The transfer will enable the corporate to maneuver ahead after an extended interval of disruption throughout which Beijing tightened its grip on the nation’s tech corporations and their troves of information. Didi had instructed shareholders it wanted to delist earlier than it could resolve a seamless cybersecurity probe in China.
Some 96% of shareholders who solid votes on the assembly favored the delisting proposal, the corporate stated. A May 11 submitting with the U.S. Securities and Exchange Commission stated that Didi’s founders Will Cheng and
Jean Liu
had indicated they meant to vote in favor on a one-vote-per-share foundation.
The firm stated in a separate announcement it had notified NYSE of its intention and deliberate to file its delisting notification with the SEC on or after June 2. Trading in its shares would cease 10 days later.
Didi’s American depositary receipts have plunged from their preliminary public providing worth of $14 lower than a yr in the past, saddling many U.S. buyers with heavy losses.
Didi shares began buying and selling on June 30, after the corporate offered $4.4 billion of inventory in an preliminary public providing. Days later, Chinese regulators launched a probe into the corporate’s information infrastructure, ordered it to droop new consumer registration and compelled a few of its fashionable apps to be taken down, which reduce into its core ride-hailing enterprise in China. The probe is ongoing.
In buying and selling on Monday, the New York-listed inventory traded at $1.53 a share, up 1.7% from its Friday shut.
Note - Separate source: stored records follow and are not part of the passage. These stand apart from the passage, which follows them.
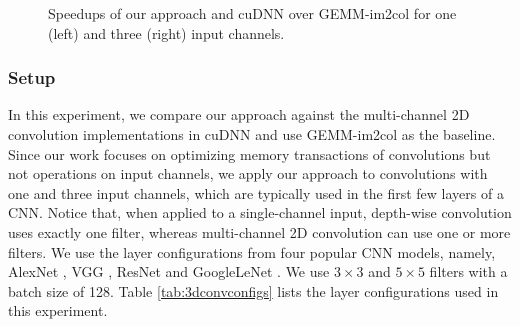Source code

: \begin{figure}
\centering
	
\vspace{-2mm}
\caption{Speedups of our approach and cuDNN over GEMM-im2col for one (left) and three (right) input channels.} \label{fig:multi2druntime}
\vspace{-5mm}
\end{figure}


\subsubsection{Setup} In this experiment, we compare our approach against the multi-channel 2D convolution implementations in cuDNN and use GEMM-im2col as the baseline. Since our work focuses on optimizing memory transactions of convolutions but not operations on input channels, we apply our approach to convolutions with one and three input channels, which are typically used in the first few layers of a CNN. Notice that, when applied to a single-channel input, depth-wise convolution uses exactly one filter, whereas multi-channel 2D convolution can use one or more filters. We use the layer configurations from four popular CNN models,
namely, AlexNet \cite{Krizhevsky2012ImageNet}, VGG \cite{SimonyanZ14a}, ResNet \cite{HeZRS16} and GoogleLeNet \cite{SzegedyLJSRAEVR15}. We
use $3 \times 3$ and $5 \times 5$ filters with a batch size of 128. Table \ref{tab:3dconvconfigs} lists the layer configurations used in
this experiment.

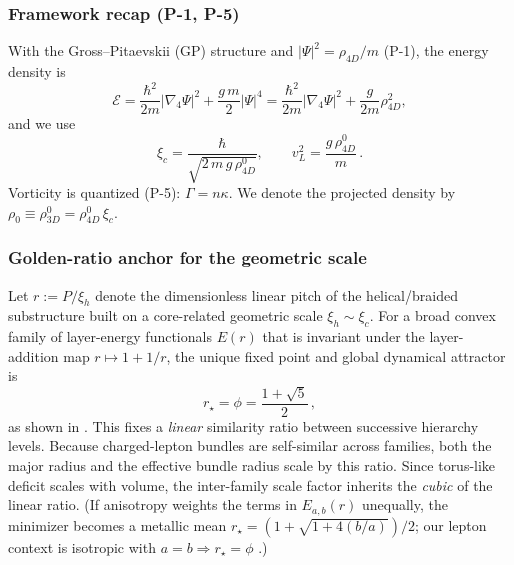 \subsubsection{Framework recap (P-1, P-5)}
With the Gross–Pitaevskii (GP) structure and \(|\Psi|^2=\rho_{4D}/m\) (P-1), the energy density is
\[
\mathcal E=\frac{\hbar^2}{2m}|\nabla_4\Psi|^2+\frac{g\,m}{2}|\Psi|^4
=\frac{\hbar^2}{2m}|\nabla_4\Psi|^2+\frac{g}{2m}\rho_{4D}^2,
\]
and we use
\[
\xi_c=\frac{\hbar}{\sqrt{2\,m\,g\,\rho_{4D}^0}},\qquad
v_L^2=\frac{g\,\rho_{4D}^0}{m}\,.
\]
Vorticity is quantized (P-5): \(\Gamma=n\kappa\). We denote the projected density by \(\rho_0\equiv\rho_{3D}^0=\rho_{4D}^0\,\xi_c\).

\subsubsection{Golden-ratio anchor for the geometric scale}
Let \(r:=P/\xi_h\) denote the dimensionless linear pitch of the helical/braided substructure built on a core-related geometric scale \(\xi_h\sim\xi_c\). For a broad convex family of layer-energy functionals \(E(r)\) that is invariant under the layer-addition map \(r\mapsto 1+1/r\), the unique fixed point and global dynamical attractor is
\[
r_\star=\phi=\frac{1+\sqrt{5}}{2}\,,
\]
as shown in \cite{Norris2025GoldenRatio}. This fixes a \emph{linear} similarity ratio between successive hierarchy levels. Because charged-lepton bundles are self-similar across families, both the major radius and the effective bundle radius scale by this ratio. Since torus-like deficit scales with volume, the inter-family scale factor inherits the \emph{cubic} of the linear ratio. (If anisotropy weights the terms in \(E_{a,b}(r)\) unequally, the minimizer becomes a metallic mean \(r_\star=(1+\sqrt{1+4(b/a)})/2\); our lepton context is isotropic with \(a=b\Rightarrow r_\star=\phi\) \cite{Norris2025GoldenRatio}.)

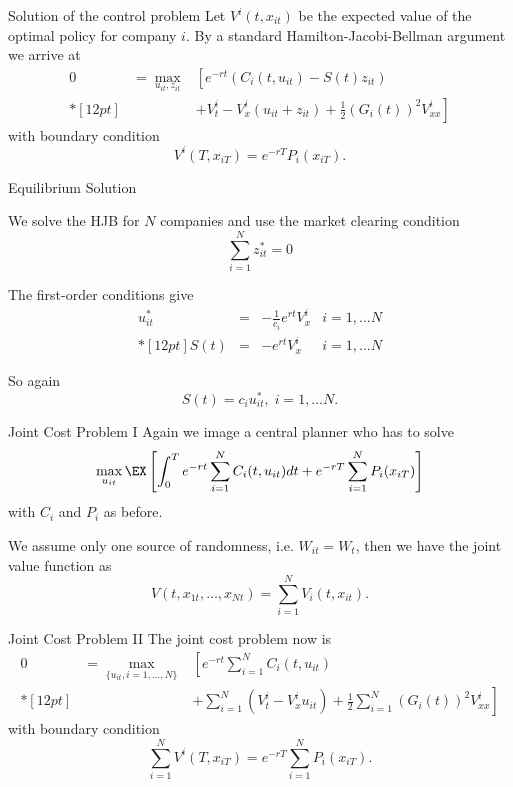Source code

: {Solution of the control problem}
Let $V^i(t,x_{it})$ be the expected value of the optimal policy for company $i$. By a standard
Hamilton-Jacobi-Bellman argument we arrive at
$$
\begin{array}{lll}
0&=\max_{u_{it},z_{it}}&\left[e^{-rt}(C_i(t,u_{it}) - S(t) z_{it})\right.\\*[12pt]
&&+\left.V^i_t -V_x^i(u_{it}+z_{it}) + \frac{1}{2}(G_i(t))^2 V^i_{xx}\right]
\end{array}
$$
with boundary condition
$$
V^i(T, x_{iT})=e^{-rT}P_i(x_{iT}).
$$

{Equilibrium Solution}


	We solve the HJB for $N$ companies and use the market clearing condition
$$
\sum_{i=1}^N z_{it}^*=0
$$

	The first-order conditions give
$$
\begin{array}{llll}
u_{it}^* &=& -\frac{1}{c_i} e^{rt} V^i_x & i=1, \ldots N \\*[12pt]
S(t) &=& - e^{rt} V^i_{x} & i=1, \ldots N
\end{array}
$$

	So again
$$
S(t) = c_i u_{it}^*, \; i=1, \ldots N.
$$


{Joint Cost Problem I}
Again we image a central planner who has to solve
\begin{equation}
\max_{u_{it}} \EX\left[\int_0^Te^{-rt}\sum_{i=1}^N C_i(t,u_{it})dt + e^{-rT} \sum_{i=1}^N P_i(x_{iT})\right]
\end{equation}
with $C_i$ and $P_i$ as before.

We assume only one source of randomness, i.e. $W_{it}= W_t$, then we have the  joint value function as
$$
V(t, x_{1t}, \ldots, x_{Nt}) = \sum_{i=1}^N V_i(t,x_{it}).
$$


{Joint Cost Problem II}
The joint cost problem now is
$$
\begin{array}{lll}
0&=\displaystyle \max_{\{u_{it},i=1, \ldots, N\}}&\displaystyle \left[e^{-rt}\sum_{i=1}^N C_i(t,u_{it})\right.\\*[12pt]
&&+\displaystyle \left.\sum_{i=1}^N (V^i_t -V_x^iu_{it}) + \frac{1}{2}\sum_{i=1}^N(G_i(t))^2 V^i_{xx}\right]
\end{array}
$$
with boundary condition
$$
\sum_{i=1}^N V^i(T, x_{iT})=e^{-rT}\sum_{i=1}^N P_i(x_{iT}).
$$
In December, Didi stated it deliberate to delist its shares within the U.S. and pursue a list in Hong Kong. The firm has since stated that it must delist from the NYSE earlier than the probe will be accomplished, and that it should resolve the cybersecurity assessment earlier than it could apply for its apps to be restored in China and register new customers once more. It has additionally stated that it wouldn’t search a public itemizing elsewhere earlier than the U.S. delisting.
Didi final month stated its fourth-quarter income fell 12.7% from the identical interval a yr earlier.